## [Exercise]
Using the word "term" as the filter, copy each matching line from the records.

(Beginning of Dataset entries)

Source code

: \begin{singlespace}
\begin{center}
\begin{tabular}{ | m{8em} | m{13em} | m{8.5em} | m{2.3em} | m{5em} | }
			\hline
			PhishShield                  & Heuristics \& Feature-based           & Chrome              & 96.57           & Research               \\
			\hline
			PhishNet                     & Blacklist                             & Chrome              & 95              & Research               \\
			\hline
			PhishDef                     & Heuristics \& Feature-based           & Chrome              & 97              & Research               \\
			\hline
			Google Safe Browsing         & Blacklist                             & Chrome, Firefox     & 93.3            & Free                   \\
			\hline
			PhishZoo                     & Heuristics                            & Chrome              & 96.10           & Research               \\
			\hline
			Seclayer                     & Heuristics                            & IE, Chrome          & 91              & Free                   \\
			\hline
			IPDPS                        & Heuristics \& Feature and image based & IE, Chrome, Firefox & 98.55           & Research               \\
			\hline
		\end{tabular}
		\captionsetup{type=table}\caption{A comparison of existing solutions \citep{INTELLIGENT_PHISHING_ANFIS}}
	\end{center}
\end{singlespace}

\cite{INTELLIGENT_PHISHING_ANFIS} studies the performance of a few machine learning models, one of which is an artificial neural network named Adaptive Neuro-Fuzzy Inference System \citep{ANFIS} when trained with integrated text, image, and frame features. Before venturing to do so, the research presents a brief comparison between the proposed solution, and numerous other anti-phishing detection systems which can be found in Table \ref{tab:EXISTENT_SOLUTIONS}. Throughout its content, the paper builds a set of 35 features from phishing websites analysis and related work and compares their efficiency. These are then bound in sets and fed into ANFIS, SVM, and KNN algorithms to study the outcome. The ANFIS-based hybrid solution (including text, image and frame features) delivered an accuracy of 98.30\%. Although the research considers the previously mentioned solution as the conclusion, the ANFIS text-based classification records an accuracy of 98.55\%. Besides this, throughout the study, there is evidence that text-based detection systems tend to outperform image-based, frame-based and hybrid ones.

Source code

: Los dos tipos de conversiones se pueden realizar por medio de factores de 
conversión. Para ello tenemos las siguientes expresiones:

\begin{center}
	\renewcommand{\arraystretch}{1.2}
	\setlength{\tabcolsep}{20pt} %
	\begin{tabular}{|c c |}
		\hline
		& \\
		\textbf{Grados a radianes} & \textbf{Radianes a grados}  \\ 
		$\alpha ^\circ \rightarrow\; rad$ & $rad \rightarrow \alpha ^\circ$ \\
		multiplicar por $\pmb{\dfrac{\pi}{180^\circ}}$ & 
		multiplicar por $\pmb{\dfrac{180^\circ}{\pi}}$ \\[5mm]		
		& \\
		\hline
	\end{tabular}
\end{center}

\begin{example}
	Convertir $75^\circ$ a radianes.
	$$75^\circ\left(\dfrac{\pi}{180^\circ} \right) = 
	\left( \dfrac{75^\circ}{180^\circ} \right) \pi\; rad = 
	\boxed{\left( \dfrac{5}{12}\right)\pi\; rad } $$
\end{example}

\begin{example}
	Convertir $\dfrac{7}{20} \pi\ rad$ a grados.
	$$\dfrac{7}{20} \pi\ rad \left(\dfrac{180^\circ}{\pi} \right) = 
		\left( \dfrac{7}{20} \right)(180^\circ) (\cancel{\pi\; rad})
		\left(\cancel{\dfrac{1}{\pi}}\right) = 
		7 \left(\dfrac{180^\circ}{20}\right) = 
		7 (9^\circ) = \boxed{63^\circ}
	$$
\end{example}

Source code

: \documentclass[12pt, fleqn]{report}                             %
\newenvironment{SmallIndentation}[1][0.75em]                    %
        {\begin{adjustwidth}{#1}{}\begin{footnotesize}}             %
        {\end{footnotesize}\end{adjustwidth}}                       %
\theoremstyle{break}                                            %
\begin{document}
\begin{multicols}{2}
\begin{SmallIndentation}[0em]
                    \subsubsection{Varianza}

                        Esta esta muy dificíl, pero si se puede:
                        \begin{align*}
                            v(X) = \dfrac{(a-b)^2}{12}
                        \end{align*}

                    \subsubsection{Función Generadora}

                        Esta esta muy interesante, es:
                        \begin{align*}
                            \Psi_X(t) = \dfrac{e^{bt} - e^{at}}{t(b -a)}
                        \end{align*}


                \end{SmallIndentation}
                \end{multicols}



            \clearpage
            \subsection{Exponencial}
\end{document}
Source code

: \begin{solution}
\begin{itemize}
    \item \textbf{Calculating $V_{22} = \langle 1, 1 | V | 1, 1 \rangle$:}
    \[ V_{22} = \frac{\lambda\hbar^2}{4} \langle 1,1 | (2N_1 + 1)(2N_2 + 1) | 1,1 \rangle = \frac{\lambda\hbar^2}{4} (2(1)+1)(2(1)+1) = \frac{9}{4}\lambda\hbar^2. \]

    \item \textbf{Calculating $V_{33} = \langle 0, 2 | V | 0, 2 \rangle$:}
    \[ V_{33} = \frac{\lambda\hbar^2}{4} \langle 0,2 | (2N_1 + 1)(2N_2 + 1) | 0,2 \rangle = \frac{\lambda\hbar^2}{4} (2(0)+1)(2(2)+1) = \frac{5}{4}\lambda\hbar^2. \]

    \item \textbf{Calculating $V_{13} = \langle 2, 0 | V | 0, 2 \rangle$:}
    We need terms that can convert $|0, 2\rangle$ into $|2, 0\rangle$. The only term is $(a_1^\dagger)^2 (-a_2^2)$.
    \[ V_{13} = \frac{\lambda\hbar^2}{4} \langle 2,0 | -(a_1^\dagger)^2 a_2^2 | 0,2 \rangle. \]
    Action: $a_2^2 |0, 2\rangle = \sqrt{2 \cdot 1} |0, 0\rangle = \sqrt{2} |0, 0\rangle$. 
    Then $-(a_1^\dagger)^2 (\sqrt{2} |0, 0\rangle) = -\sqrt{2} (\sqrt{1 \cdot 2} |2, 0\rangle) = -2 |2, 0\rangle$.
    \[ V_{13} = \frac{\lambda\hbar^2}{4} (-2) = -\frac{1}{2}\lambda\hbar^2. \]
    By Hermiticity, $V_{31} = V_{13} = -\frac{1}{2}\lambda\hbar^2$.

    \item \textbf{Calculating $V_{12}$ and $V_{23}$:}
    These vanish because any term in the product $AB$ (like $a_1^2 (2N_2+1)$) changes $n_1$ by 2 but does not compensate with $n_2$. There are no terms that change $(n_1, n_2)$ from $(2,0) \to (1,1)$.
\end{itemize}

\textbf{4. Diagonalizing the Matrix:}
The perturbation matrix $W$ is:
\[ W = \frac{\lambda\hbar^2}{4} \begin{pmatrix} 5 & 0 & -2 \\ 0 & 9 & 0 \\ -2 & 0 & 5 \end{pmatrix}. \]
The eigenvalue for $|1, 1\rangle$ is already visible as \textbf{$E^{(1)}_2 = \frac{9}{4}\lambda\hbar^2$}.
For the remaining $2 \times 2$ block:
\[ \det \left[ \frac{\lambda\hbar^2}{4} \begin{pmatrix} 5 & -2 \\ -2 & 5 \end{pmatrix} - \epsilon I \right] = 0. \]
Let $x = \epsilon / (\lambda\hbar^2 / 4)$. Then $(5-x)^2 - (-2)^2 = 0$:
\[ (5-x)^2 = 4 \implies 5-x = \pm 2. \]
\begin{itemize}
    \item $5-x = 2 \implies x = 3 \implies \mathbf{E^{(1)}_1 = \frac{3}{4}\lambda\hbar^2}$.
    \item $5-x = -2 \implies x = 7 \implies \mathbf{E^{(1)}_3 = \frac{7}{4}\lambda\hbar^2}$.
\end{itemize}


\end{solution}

(End of Dataset entries)

## [Solution for this problem]
    We need terms that can convert $|0, 2\rangle$ into $|2, 0\rangle$. The only term is $(a_1^\dagger)^2 (-a_2^2)$.
    These vanish because any term in the product $AB$ (like $a_1^2 (2N_2+1)$) changes $n_1$ by 2 but does not compensate with $n_2$. There are no terms that change $(n_1, n_2)$ from $(2,0) \to (1,1)$.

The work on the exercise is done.